In April 2018, the Treasury Department and the IRS unveiled Notice 2018-28, offering crucial guidance to taxpayers navigating the intricacies of the revised rules under section 163(j) that impose limitations on deductions for interest expenses. This notice serves as a compass for taxpayers until the release of proposed regulations in this domain. In this comprehensive overview, we will explore the evolution from the old rules, as explained in the notice, to the new rules introduced by the Tax Cuts and Jobs Act (TCJA) in December 2017.
Old Rules: Pre-TCJA Landscape
Before the TCJA reshaped the tax landscape, section 163(j) governed the denial of deductions for disqualified interest. Two key thresholds determined the denial of deductions:
Debt-to-Equity Ratio:
The payor's debt-to-equity ratio needed to exceed the safe harbor threshold of 1.5-to-1.0.
Net Interest Expense:
The payor's net interest expense had to exceed 50% of its adjusted taxable income.

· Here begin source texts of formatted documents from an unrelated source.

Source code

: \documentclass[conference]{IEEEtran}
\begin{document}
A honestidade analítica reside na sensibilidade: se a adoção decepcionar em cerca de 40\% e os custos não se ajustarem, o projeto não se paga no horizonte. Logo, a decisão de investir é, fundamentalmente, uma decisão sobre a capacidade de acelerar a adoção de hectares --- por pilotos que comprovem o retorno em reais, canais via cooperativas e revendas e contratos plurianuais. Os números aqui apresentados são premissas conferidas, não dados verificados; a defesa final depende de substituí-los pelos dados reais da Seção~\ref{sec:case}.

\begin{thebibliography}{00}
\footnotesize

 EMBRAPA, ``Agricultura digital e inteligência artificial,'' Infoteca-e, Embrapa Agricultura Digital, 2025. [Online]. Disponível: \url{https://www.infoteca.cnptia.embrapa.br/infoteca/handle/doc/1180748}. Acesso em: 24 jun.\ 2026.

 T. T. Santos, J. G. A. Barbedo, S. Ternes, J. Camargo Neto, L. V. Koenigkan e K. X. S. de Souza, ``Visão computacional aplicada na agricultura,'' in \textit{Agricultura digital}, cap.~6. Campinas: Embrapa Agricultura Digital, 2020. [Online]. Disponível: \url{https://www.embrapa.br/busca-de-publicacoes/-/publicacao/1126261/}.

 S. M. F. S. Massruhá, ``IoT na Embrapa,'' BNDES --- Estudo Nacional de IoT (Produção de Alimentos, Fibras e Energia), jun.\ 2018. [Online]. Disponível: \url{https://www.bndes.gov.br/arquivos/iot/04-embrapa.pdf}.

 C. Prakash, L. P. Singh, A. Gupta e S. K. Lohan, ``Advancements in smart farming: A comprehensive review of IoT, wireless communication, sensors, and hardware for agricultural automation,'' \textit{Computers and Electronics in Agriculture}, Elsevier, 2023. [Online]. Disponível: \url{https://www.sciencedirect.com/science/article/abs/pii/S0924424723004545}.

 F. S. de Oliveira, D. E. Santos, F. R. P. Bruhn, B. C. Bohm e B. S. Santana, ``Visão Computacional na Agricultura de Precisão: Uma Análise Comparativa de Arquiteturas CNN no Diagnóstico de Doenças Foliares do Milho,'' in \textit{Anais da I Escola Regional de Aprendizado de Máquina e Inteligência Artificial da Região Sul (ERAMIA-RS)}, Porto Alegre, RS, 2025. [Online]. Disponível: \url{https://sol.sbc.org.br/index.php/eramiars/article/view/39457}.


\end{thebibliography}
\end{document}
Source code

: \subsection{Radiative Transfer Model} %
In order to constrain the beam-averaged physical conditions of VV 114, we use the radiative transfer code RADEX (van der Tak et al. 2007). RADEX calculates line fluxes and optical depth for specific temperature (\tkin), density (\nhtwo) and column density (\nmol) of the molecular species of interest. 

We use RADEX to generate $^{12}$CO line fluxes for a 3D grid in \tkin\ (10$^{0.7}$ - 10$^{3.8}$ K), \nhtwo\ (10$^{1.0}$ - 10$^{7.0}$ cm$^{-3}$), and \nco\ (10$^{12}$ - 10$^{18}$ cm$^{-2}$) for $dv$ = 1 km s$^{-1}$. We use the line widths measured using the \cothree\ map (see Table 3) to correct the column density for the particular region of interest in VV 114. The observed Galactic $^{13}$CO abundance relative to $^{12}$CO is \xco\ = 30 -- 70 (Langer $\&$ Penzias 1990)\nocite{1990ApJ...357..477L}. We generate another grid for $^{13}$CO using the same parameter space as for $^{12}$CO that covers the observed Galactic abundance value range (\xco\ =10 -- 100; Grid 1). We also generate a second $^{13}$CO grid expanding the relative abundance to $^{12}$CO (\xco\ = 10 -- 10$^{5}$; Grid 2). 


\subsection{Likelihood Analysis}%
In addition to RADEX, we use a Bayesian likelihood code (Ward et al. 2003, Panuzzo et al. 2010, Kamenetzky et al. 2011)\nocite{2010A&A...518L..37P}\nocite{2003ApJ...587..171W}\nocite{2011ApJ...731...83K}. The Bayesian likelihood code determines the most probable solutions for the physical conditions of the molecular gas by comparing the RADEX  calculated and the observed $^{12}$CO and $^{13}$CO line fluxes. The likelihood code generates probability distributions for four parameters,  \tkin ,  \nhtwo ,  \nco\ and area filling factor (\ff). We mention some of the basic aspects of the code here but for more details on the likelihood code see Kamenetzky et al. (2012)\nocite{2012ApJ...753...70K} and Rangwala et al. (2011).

Disqualified interest encompassed interest paid or accrued to related parties without federal income tax imposition, interest paid under a related party guarantee, or interest paid to a Real Estate Investment Trust (REIT) by a taxable REIT subsidiary. The disallowed interest could be carried forward indefinitely, and any excess limitation had a three-year carryforward period.
New Rules Introduced by TCJA
The TCJA introduced a significant overhaul to section 163(j), creating a novel limitation on interest deductions. The new rules, applicable to taxable years beginning after December 31, 2017, restrict the deduction of business interest expense to the sum of three components:
Business Interest Income: The taxpayer's business interest income.
30% of Adjusted Taxable Income: A limitation set at 30% of the taxpayer's adjusted taxable income.
Floor Plan Financing Interest: Limited to dealers of self-propelled motor vehicles, boats, and farm equipment.
Under the new rules, any unallowed business interest deduction is treated as paid or accrued in the subsequent taxable year and can be carried forward indefinitely. Unlike the old rules, the amended section 163(j) doesn't provide for the carryforward of excess limitations.
For taxable years before January 1, 2022, adjusted taxable income was defined as earnings before interest, taxes, depreciation, and amortization (EBITDA), excluding net operating losses and deductions under section 199A.
For taxable years on or after January 1, 2022, adjusted taxable income is defined as earnings before interest and taxes (EBIT), allowing deductions for depreciation, amortization, and depletion.
Applicability and Exceptions
The new limitation extends to all taxpayers, with exceptions for those with average gross receipts under $25 million in the preceding three taxable years. Additionally, certain utility, real property, and farming businesses are exempt.
Pending Regulations and Future Considerations
Notice 2018-28 assures taxpayers that forthcoming regulations will address critical aspects, including the calculation of the limitation for consolidated groups, the treatment of amounts disallowed and carried forward from old rules, and the calculation of the new limitation for partnerships and S corporations.
The notice provides essential clarifications for C corporations, stipulating that all interest expenses will be considered properly allocable to a trade or business. Simultaneously, all interest income will be deemed business interest income, leaving no room for exclusion as investment items under the new rules.
Coordinating with BEAT Provisions
The notice offers valuable insights into the coordination of the new section 163(j) rules with the base erosion and anti-abuse tax (BEAT) provisions under section 59A. This guidance is particularly beneficial for both U.S.-based and foreign-based multinationals contemplating operational restructuring in response to the newly introduced international provisions.